There is no limit to the amount of hypothesis you can test for, and give similar odds for. Just change $H_{0}$ to specify a different set of possible "true values". You could do "significance testing" by choosing the hypothesis as:

$$H_{S,i}:T_{i}=t_{i},T_{j}=T=\overline{t}_{(i)}=\frac{1}{N-1}\sum_{j\neq i}t_{j}$$

So this hypothesis is verbally "state $i$ has different median survival rate, but all other states are the same". And then re-do the odds ratio calculation I did above. Although you should be careful about what the alternative hypothesis is. For any one of these below is "reasonable" in the sense that they might be questions you are interested in answering (and they will generally have different answers)

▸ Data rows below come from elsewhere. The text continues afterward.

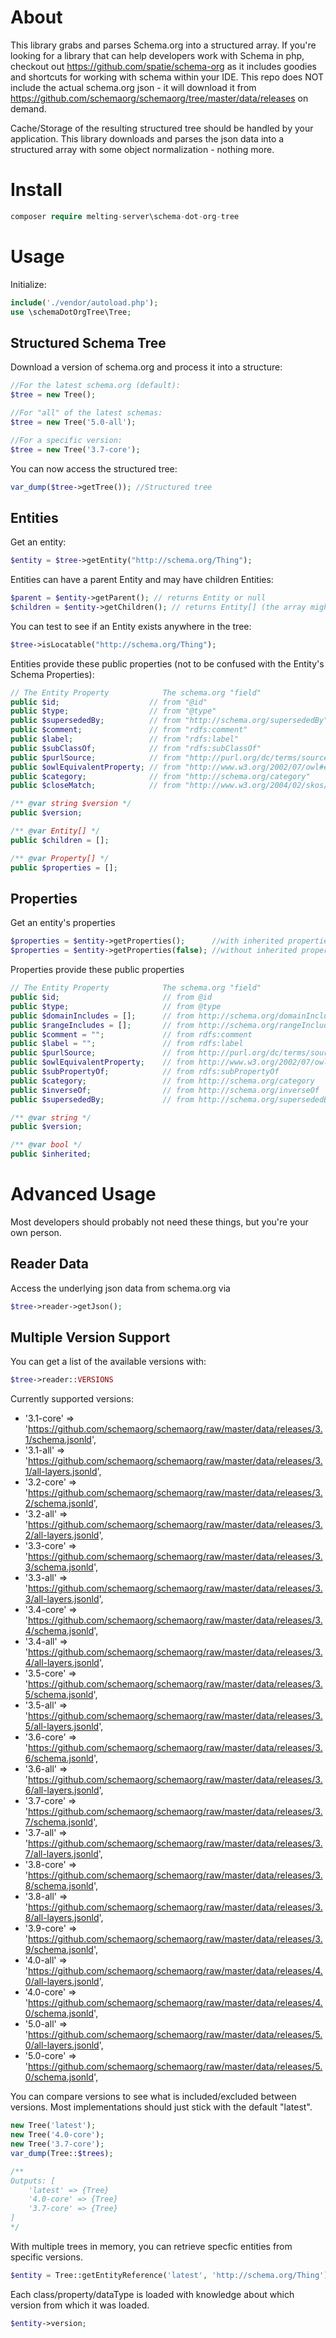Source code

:About
=============
This library grabs and parses Schema.org into a structured array.
If you're looking for a library that can help developers work with Schema in php, checkout out
https://github.com/spatie/schema-org as it includes goodies and shortcuts for working with schema 
within your IDE. This repo does NOT include the actual schema.org json - it will download it from 
https://github.com/schemaorg/schemaorg/tree/master/data/releases on demand.

Cache/Storage of the resulting structured tree should be handled by your application. 
This library downloads and parses the json data into a structured array 
with some object normalization - nothing more.  


Install
=======
```php
composer require melting-server\schema-dot-org-tree
```

Usage
========
Initialize:
```php
include('./vendor/autoload.php');
use \schemaDotOrgTree\Tree;
```

Structured Schema Tree
------------------------------------
Download a version of schema.org and process it into a structure:
```php
//For the latest schema.org (default):
$tree = new Tree(); 

//For "all" of the latest schemas:
$tree = new Tree('5.0-all');

//For a specific version:
$tree = new Tree('3.7-core');
```

You can now access the structured tree:
```php
var_dump($tree->getTree()); //Structured tree 
```

Entities
------------------------------------
Get an entity:
```php
$entity = $tree->getEntity("http://schema.org/Thing");
```

Entities can have a parent Entity and may have children Entities:
```php
$parent = $entity->getParent(); // returns Entity or null
$children = $entity->getChildren(); // returns Entity[] (the array might be empty)
```

You can test to see if an Entity exists anywhere in the tree:
```php
$tree->isLocatable("http://schema.org/Thing");
```

Entities provide these public properties 
(not to be confused with the Entity's Schema Properties):
```php
// The Entity Property            The schema.org "field"
public $id;                    // from "@id"
public $type;                  // from "@type"
public $supersededBy;          // from "http://schema.org/supersededBy"
public $comment;               // from "rdfs:comment"
public $label;                 // from "rdfs:label"
public $subClassOf;            // from "rdfs:subClassOf"
public $purlSource;            // from "http://purl.org/dc/terms/source"
public $owlEquivalentProperty; // from "http://www.w3.org/2002/07/owl#equivalentClass"
public $category;              // from "http://schema.org/category"
public $closeMatch;            // from "http://www.w3.org/2004/02/skos/core#closeMatch"

/** @var string $version */
public $version;

/** @var Entity[] */
public $children = [];

/** @var Property[] */
public $properties = [];
```


Properties
------------------------------------
Get an entity's properties
```php
$properties = $entity->getProperties();      //with inherited properties
$properties = $entity->getProperties(false); //without inherited properties
```

Properties provide these public properties
```php
// The Entity Property            The schema.org "field"
public $id;                       // from @id
public $type;                     // from @type
public $domainIncludes = [];      // from http://schema.org/domainIncludes
public $rangeIncludes = [];       // from http://schema.org/rangeIncludes
public $comment = "";             // from rdfs:comment
public $label = "";               // from rdfs:label
public $purlSource;               // from http://purl.org/dc/terms/source
public $owlEquivalentProperty;    // from http://www.w3.org/2002/07/owl#equivalentProperty
public $subPropertyOf;            // from rdfs:subPropertyOf
public $category;                 // from http://schema.org/category
public $inverseOf;                // from http://schema.org/inverseOf
public $supersededBy;             // from http://schema.org/supersededBy

/** @var string */
public $version;

/** @var bool */
public $inherited; 
```

Advanced Usage
============================
Most developers should probably not need these things, but you're your own person.

Reader Data
----------------------------
Access the underlying json data from schema.org via 
```php
$tree->reader->getJson();
```


Multiple Version Support
------------------------------------
You can get a list of the available versions with:
```php
$tree->reader::VERSIONS
```

Currently supported versions:
 - '3.1-core' => 'https://github.com/schemaorg/schemaorg/raw/master/data/releases/3.1/schema.jsonld',
 - '3.1-all' => 'https://github.com/schemaorg/schemaorg/raw/master/data/releases/3.1/all-layers.jsonld',
 - '3.2-core' => 'https://github.com/schemaorg/schemaorg/raw/master/data/releases/3.2/schema.jsonld',
 - '3.2-all' => 'https://github.com/schemaorg/schemaorg/raw/master/data/releases/3.2/all-layers.jsonld',
 - '3.3-core' => 'https://github.com/schemaorg/schemaorg/raw/master/data/releases/3.3/schema.jsonld',
 - '3.3-all' => 'https://github.com/schemaorg/schemaorg/raw/master/data/releases/3.3/all-layers.jsonld',
 - '3.4-core' => 'https://github.com/schemaorg/schemaorg/raw/master/data/releases/3.4/schema.jsonld',
 - '3.4-all' => 'https://github.com/schemaorg/schemaorg/raw/master/data/releases/3.4/all-layers.jsonld',
 - '3.5-core' => 'https://github.com/schemaorg/schemaorg/raw/master/data/releases/3.5/schema.jsonld',
 - '3.5-all' => 'https://github.com/schemaorg/schemaorg/raw/master/data/releases/3.5/all-layers.jsonld',
 - '3.6-core' => 'https://github.com/schemaorg/schemaorg/raw/master/data/releases/3.6/schema.jsonld',
 - '3.6-all' => 'https://github.com/schemaorg/schemaorg/raw/master/data/releases/3.6/all-layers.jsonld',
 - '3.7-core' => 'https://github.com/schemaorg/schemaorg/raw/master/data/releases/3.7/schema.jsonld',
 - '3.7-all' => 'https://github.com/schemaorg/schemaorg/raw/master/data/releases/3.7/all-layers.jsonld',
 - '3.8-core' => 'https://github.com/schemaorg/schemaorg/raw/master/data/releases/3.8/schema.jsonld',
 - '3.8-all' => 'https://github.com/schemaorg/schemaorg/raw/master/data/releases/3.8/all-layers.jsonld',
 - '3.9-core' => 'https://github.com/schemaorg/schemaorg/raw/master/data/releases/3.9/schema.jsonld',
 - '4.0-all' => 'https://github.com/schemaorg/schemaorg/raw/master/data/releases/4.0/all-layers.jsonld',
 - '4.0-core' => 'https://github.com/schemaorg/schemaorg/raw/master/data/releases/4.0/schema.jsonld',
 - '5.0-all' => 'https://github.com/schemaorg/schemaorg/raw/master/data/releases/5.0/all-layers.jsonld',
 - '5.0-core' => 'https://github.com/schemaorg/schemaorg/raw/master/data/releases/5.0/schema.jsonld',

You can compare versions to see what is included/excluded between versions. 
Most implementations should just stick with the default "latest".
```php
new Tree('latest');
new Tree('4.0-core');
new Tree('3.7-core');
var_dump(Tree::$trees);

/** 
Outputs: [
    'latest' => {Tree}
    '4.0-core' => {Tree}
    '3.7-core' => {Tree}
]
*/
```

With multiple trees in memory, you can retrieve specfic entities from specific versions.
```php
$entity = Tree::getEntityReference('latest', 'http://schema.org/Thing');
```

Each class/property/dataType is loaded with knowledge about which version from which it was loaded.
```php
$entity->version;
```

• my $H_{A}$ defined above - how much worse is $H_{S,i}$ compared to the perfect fit?
• my $H_{0}$ defined above - how much better is $H_{S,i}$ compared to the average fit?
• a different $H_{S,k}$ - how much is state $k$ "more different" compared to state $i$?

Now one thing which has been over-looked here is correlations between states - this structure assumes that knowing the median survival rate in one state tells you nothing about the median survival rate in another state. While this may seem "bad" it is not to difficult to improve on, and the above calculations are good initial results which are easy to calculate.

Adding connections between states will change the probability models, and you will effectively see some "pooling" of the median survival times. One way to incorporate correlations into the analysis is to separate the true survival times into two components, a "common part" or "trend" and an "individual part":

$$T_{i}=T+U_{i}$$

And then constrain the individual part $U_{i}$ to have average zero over all units and unknown variance $\sigma$ to be integrated out using a prior describing what knowledge you have of the individual variability, prior to observing the data (or jeffreys prior if you know nothing, and half cauchy if jeffreys causes problems).